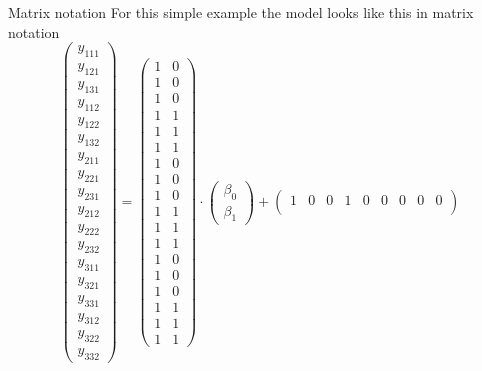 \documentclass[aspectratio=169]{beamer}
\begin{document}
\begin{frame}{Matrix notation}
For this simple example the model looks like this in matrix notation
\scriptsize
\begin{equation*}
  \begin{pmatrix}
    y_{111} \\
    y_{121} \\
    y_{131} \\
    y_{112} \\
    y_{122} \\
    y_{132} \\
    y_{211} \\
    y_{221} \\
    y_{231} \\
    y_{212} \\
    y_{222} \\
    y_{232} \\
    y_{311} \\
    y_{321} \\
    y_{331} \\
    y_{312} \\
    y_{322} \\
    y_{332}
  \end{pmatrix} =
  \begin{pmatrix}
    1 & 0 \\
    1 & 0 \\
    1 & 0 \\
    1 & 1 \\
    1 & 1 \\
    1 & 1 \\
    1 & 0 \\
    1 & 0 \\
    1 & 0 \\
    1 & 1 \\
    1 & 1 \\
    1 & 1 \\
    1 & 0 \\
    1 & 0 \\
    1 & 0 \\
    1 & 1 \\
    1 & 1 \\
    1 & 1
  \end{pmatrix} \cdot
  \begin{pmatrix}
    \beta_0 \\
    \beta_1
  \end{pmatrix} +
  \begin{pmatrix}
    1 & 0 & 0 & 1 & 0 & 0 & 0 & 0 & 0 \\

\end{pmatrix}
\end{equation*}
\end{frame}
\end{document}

* Task item *
In the copy, include every line of the entries above exactly and none of the pictures.

* Result of the task *
 \documentclass[aspectratio=169]{beamer}
\begin{document}
\begin{frame}{Matrix notation}
For this simple example the model looks like this in matrix notation
\scriptsize
\begin{equation*}
  \begin{pmatrix}
    y_{111} \\
    y_{121} \\
    y_{131} \\
    y_{112} \\
    y_{122} \\
    y_{132} \\
    y_{211} \\
    y_{221} \\
    y_{231} \\
    y_{212} \\
    y_{222} \\
    y_{232} \\
    y_{311} \\
    y_{321} \\
    y_{331} \\
    y_{312} \\
    y_{322} \\
    y_{332}
  \end{pmatrix} =
  \begin{pmatrix}
    1 & 0 \\
    1 & 0 \\
    1 & 0 \\
    1 & 1 \\
    1 & 1 \\
    1 & 1 \\
    1 & 0 \\
    1 & 0 \\
    1 & 0 \\
    1 & 1 \\
    1 & 1 \\
    1 & 1 \\
    1 & 0 \\
    1 & 0 \\
    1 & 0 \\
    1 & 1 \\
    1 & 1 \\
    1 & 1
  \end{pmatrix} \cdot
  \begin{pmatrix}
    \beta_0 \\
    \beta_1
  \end{pmatrix} +
  \begin{pmatrix}
    1 & 0 & 0 & 1 & 0 & 0 & 0 & 0 & 0 \\

\end{pmatrix}
\end{equation*}
\end{frame}
\end{document}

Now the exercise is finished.